··· INFORMATION PROVIDED

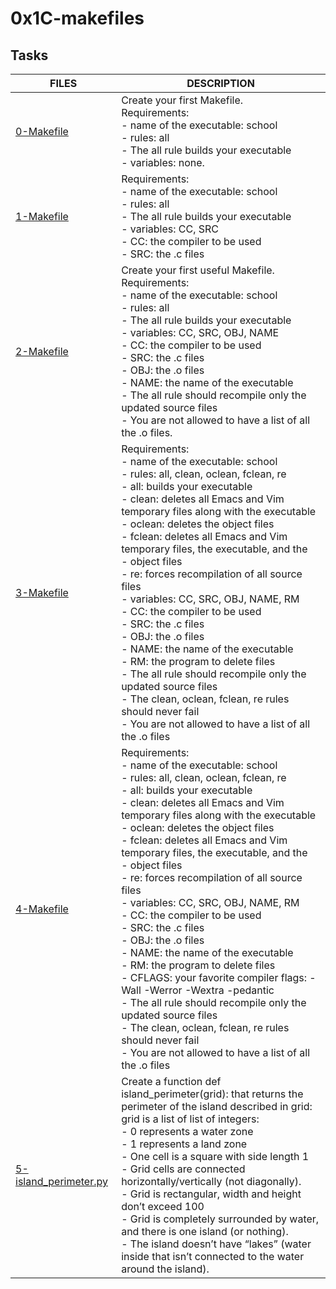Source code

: #   0x1C-makefiles
##  Tasks
FILES   |   DESCRIPTION
--------|---------------
[0-Makefile](./0-Makefile)  |   Create your first Makefile. <br> Requirements: <br> -   name of the executable: school <br> -   rules: all <br>     -   The all rule builds your executable <br> -  variables: none.
[1-Makefile](./1-Makefile)  |   Requirements: <br> -    name of the executable: school <br> -   rules: all <br> -   The all rule builds your executable <br> -  variables: CC, SRC <br> -   CC: the compiler to be used <br> -  SRC: the .c files
[ 2-Makefile](./2-Makefile) |   Create your first useful Makefile. <br> Requirements:   <br>-   name of the executable: school<br>    -   rules: all <br>-    The all rule builds your executable <br>-   variables: CC, SRC, OBJ, NAME <br>-   CC: the compiler to be used <br>-   SRC: the .c files <br>- OBJ: the .o files <br>- NAME: the name of the executable <br>-  The all rule should recompile only the updated source files <br>-   You are not allowed to have a list of all the .o files.
[3-Makefile](./3-Makefile)  |   Requirements: <br>- name of the executable: school<br>-    rules: all, clean, oclean, fclean, re <br>  -  all: builds your executable<br>-   clean: deletes all Emacs and Vim temporary files along with the executable<br>-   oclean: deletes the object files<br>-   fclean: deletes all Emacs and Vim temporary files, the executable, and the <br>-    object files<br>-   re: forces recompilation of all source files<br>-   variables: CC, SRC, OBJ, NAME, RM<br>-   CC: the compiler to be used<br>-   SRC: the .c files<br>-   OBJ: the .o files<br>-   NAME: the name of the executable<br>-   RM: the program to delete files<br>-   The all rule should recompile only the updated source files<br>-   The clean, oclean, fclean, re rules should never fail<br>-   You are not allowed to have a list of all the .o files
[4-Makefile](./4-Makefile)  |   Requirements: <br>- name of the executable: school<br>-    rules: all, clean, oclean, fclean, re <br>  -  all: builds your executable<br>-   clean: deletes all Emacs and Vim temporary files along with the executable<br>-   oclean: deletes the object files<br>-   fclean: deletes all Emacs and Vim temporary files, the executable, and the <br>-    object files<br>-   re: forces recompilation of all source files<br>-   variables: CC, SRC, OBJ, NAME, RM<br>-   CC: the compiler to be used<br>-   SRC: the .c files<br>-   OBJ: the .o files<br>-   NAME: the name of the executable<br>-   RM: the program to delete files<br>-   CFLAGS: your favorite compiler flags: -Wall -Werror -Wextra -pedantic <br>-   The all rule should recompile only the updated source files<br>-   The clean, oclean, fclean, re rules should never fail<br>-   You are not allowed to have a list of all the .o files
[5-island_perimeter.py](./5-island_perimeter.py)    |   Create a function def island_perimeter(grid): that returns the perimeter of the island described in grid: <br> grid is a list of list of integers:<br>- 0 represents a water zone <br> -    1 represents a land zone <br>-  One cell is a square with side length 1 <br>-   Grid cells are connected horizontally/vertically (not diagonally).<br>- Grid is rectangular, width and height don’t exceed 100<br>- Grid is completely surrounded by water, and there is one island (or nothing).<br>-  The island doesn’t have “lakes” (water inside that isn’t connected to the water around the island).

······

# WORK ITEM
A verbatim copy of all the records, minus the pictures, is the expected answer.

# RESULT OF THIS TASK
Source code

: #   0x1C-makefiles
##  Tasks
FILES   |   DESCRIPTION
--------|---------------
[0-Makefile](./0-Makefile)  |   Create your first Makefile. <br> Requirements: <br> -   name of the executable: school <br> -   rules: all <br>     -   The all rule builds your executable <br> -  variables: none.
[1-Makefile](./1-Makefile)  |   Requirements: <br> -    name of the executable: school <br> -   rules: all <br> -   The all rule builds your executable <br> -  variables: CC, SRC <br> -   CC: the compiler to be used <br> -  SRC: the .c files
[ 2-Makefile](./2-Makefile) |   Create your first useful Makefile. <br> Requirements:   <br>-   name of the executable: school<br>    -   rules: all <br>-    The all rule builds your executable <br>-   variables: CC, SRC, OBJ, NAME <br>-   CC: the compiler to be used <br>-   SRC: the .c files <br>- OBJ: the .o files <br>- NAME: the name of the executable <br>-  The all rule should recompile only the updated source files <br>-   You are not allowed to have a list of all the .o files.
[3-Makefile](./3-Makefile)  |   Requirements: <br>- name of the executable: school<br>-    rules: all, clean, oclean, fclean, re <br>  -  all: builds your executable<br>-   clean: deletes all Emacs and Vim temporary files along with the executable<br>-   oclean: deletes the object files<br>-   fclean: deletes all Emacs and Vim temporary files, the executable, and the <br>-    object files<br>-   re: forces recompilation of all source files<br>-   variables: CC, SRC, OBJ, NAME, RM<br>-   CC: the compiler to be used<br>-   SRC: the .c files<br>-   OBJ: the .o files<br>-   NAME: the name of the executable<br>-   RM: the program to delete files<br>-   The all rule should recompile only the updated source files<br>-   The clean, oclean, fclean, re rules should never fail<br>-   You are not allowed to have a list of all the .o files
[4-Makefile](./4-Makefile)  |   Requirements: <br>- name of the executable: school<br>-    rules: all, clean, oclean, fclean, re <br>  -  all: builds your executable<br>-   clean: deletes all Emacs and Vim temporary files along with the executable<br>-   oclean: deletes the object files<br>-   fclean: deletes all Emacs and Vim temporary files, the executable, and the <br>-    object files<br>-   re: forces recompilation of all source files<br>-   variables: CC, SRC, OBJ, NAME, RM<br>-   CC: the compiler to be used<br>-   SRC: the .c files<br>-   OBJ: the .o files<br>-   NAME: the name of the executable<br>-   RM: the program to delete files<br>-   CFLAGS: your favorite compiler flags: -Wall -Werror -Wextra -pedantic <br>-   The all rule should recompile only the updated source files<br>-   The clean, oclean, fclean, re rules should never fail<br>-   You are not allowed to have a list of all the .o files
[5-island_perimeter.py](./5-island_perimeter.py)    |   Create a function def island_perimeter(grid): that returns the perimeter of the island described in grid: <br> grid is a list of list of integers:<br>- 0 represents a water zone <br> -    1 represents a land zone <br>-  One cell is a square with side length 1 <br>-   Grid cells are connected horizontally/vertically (not diagonally).<br>- Grid is rectangular, width and height don’t exceed 100<br>- Grid is completely surrounded by water, and there is one island (or nothing).<br>-  The island doesn’t have “lakes” (water inside that isn’t connected to the water around the island).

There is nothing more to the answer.